Exercise: A faithful copy of all the entries is required, with no pictures in it.

Extracted entries:
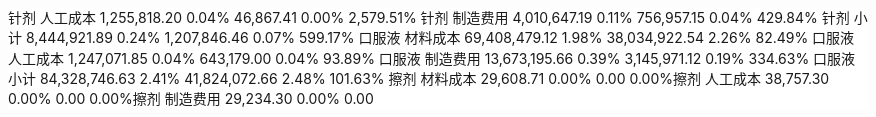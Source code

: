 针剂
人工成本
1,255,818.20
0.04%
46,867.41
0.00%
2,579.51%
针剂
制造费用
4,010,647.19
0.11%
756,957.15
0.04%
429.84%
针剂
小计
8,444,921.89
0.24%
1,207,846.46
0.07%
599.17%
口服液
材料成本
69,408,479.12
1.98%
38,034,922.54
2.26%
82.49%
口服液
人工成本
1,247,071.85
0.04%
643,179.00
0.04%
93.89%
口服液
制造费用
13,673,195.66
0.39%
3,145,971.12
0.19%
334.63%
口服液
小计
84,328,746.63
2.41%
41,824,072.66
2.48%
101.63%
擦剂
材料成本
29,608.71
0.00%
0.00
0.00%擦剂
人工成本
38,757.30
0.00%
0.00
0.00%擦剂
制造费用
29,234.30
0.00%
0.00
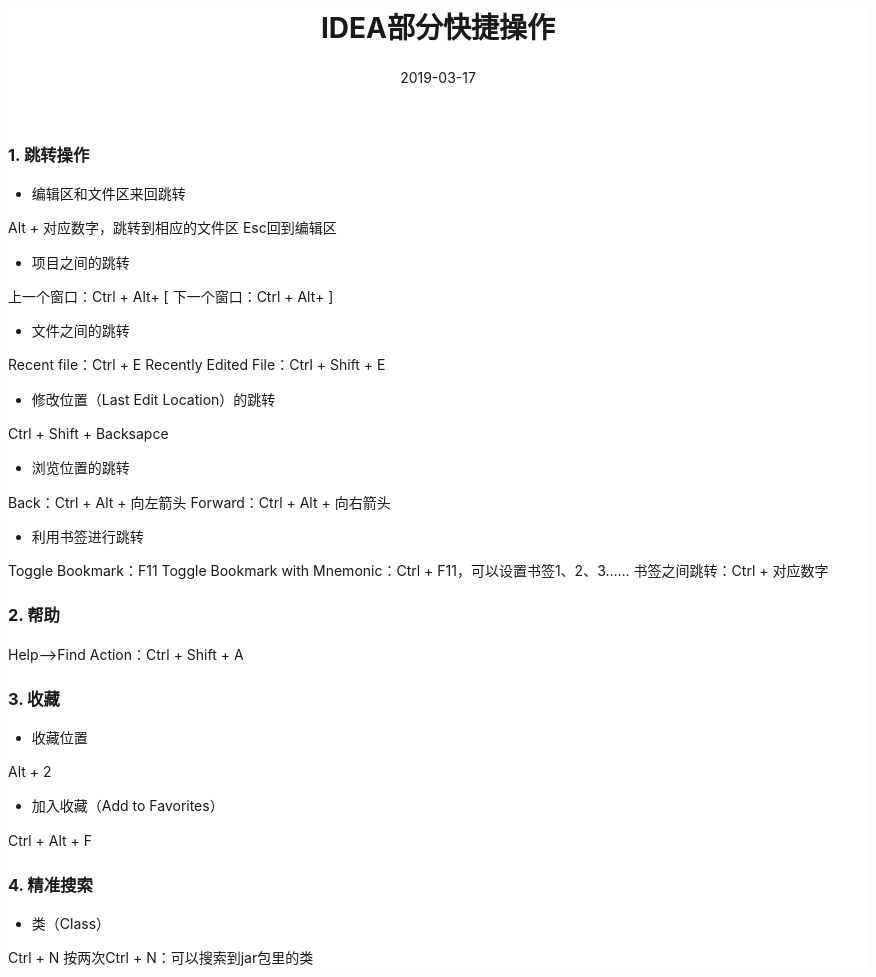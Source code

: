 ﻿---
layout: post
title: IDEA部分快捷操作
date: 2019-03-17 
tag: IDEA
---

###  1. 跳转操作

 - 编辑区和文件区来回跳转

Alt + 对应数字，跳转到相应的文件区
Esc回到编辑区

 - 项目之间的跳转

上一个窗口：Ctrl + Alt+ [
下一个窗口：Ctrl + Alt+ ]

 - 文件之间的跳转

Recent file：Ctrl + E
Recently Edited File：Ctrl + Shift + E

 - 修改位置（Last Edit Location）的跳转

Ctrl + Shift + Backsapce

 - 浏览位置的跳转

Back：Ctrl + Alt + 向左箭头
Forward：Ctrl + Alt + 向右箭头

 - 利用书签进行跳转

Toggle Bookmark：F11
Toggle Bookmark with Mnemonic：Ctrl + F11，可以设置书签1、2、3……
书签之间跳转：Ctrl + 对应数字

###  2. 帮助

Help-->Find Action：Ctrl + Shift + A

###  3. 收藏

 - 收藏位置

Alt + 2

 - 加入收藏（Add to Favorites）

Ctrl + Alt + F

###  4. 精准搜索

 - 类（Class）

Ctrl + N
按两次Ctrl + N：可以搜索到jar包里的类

Answer:
Source code

: 针剂
人工成本
1,255,818.20
0.04%
46,867.41
0.00%
2,579.51%
针剂
制造费用
4,010,647.19
0.11%
756,957.15
0.04%
429.84%
针剂
小计
8,444,921.89
0.24%
1,207,846.46
0.07%
599.17%
口服液
材料成本
69,408,479.12
1.98%
38,034,922.54
2.26%
82.49%
口服液
人工成本
1,247,071.85
0.04%
643,179.00
0.04%
93.89%
口服液
制造费用
13,673,195.66
0.39%
3,145,971.12
0.19%
334.63%
口服液
小计
84,328,746.63
2.41%
41,824,072.66
2.48%
101.63%
擦剂
材料成本
29,608.71
0.00%
0.00
0.00%擦剂
人工成本
38,757.30
0.00%
0.00
0.00%擦剂
制造费用
29,234.30
0.00%
0.00
Source code

: ﻿---
layout: post
title: IDEA部分快捷操作
date: 2019-03-17 
tag: IDEA
---

###  1. 跳转操作

 - 编辑区和文件区来回跳转

Alt + 对应数字，跳转到相应的文件区
Esc回到编辑区

 - 项目之间的跳转

上一个窗口：Ctrl + Alt+ [
下一个窗口：Ctrl + Alt+ ]

 - 文件之间的跳转

Recent file：Ctrl + E
Recently Edited File：Ctrl + Shift + E

 - 修改位置（Last Edit Location）的跳转

Ctrl + Shift + Backsapce

 - 浏览位置的跳转

Back：Ctrl + Alt + 向左箭头
Forward：Ctrl + Alt + 向右箭头

 - 利用书签进行跳转

Toggle Bookmark：F11
Toggle Bookmark with Mnemonic：Ctrl + F11，可以设置书签1、2、3……
书签之间跳转：Ctrl + 对应数字

###  2. 帮助

Help-->Find Action：Ctrl + Shift + A

###  3. 收藏

 - 收藏位置

Alt + 2

 - 加入收藏（Add to Favorites）

Ctrl + Alt + F

###  4. 精准搜索

 - 类（Class）

Ctrl + N
按两次Ctrl + N：可以搜索到jar包里的类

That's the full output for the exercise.